Source material >>
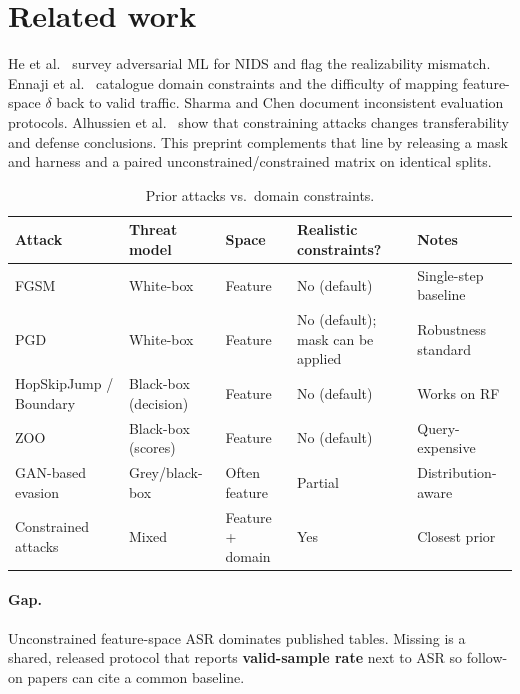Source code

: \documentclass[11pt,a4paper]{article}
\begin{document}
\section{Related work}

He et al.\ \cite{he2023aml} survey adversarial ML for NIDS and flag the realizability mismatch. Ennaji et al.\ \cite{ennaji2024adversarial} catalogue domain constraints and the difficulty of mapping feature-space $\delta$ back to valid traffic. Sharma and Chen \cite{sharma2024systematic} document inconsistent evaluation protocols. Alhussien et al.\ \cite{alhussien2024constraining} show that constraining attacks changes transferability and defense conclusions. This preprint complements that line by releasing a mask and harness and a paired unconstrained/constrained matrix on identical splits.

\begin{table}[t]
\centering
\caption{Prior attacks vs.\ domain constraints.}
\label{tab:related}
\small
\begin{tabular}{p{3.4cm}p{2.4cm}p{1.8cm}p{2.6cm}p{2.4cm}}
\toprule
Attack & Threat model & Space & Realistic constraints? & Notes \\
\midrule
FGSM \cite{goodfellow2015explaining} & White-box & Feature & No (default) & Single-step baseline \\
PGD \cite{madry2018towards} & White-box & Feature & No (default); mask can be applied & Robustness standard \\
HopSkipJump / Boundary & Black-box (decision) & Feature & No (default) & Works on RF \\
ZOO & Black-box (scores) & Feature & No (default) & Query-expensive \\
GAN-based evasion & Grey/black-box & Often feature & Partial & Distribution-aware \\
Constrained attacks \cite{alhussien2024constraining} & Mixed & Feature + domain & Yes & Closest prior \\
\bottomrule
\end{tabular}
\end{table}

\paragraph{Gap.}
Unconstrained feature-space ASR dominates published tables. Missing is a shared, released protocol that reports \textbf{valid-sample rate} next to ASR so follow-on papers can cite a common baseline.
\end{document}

Your instructions >> Show each line of the material where the word "tabular" occurs.

Output >>
\begin{tabular}{p{3.4cm}p{2.4cm}p{1.8cm}p{2.6cm}p{2.4cm}}
\end{tabular}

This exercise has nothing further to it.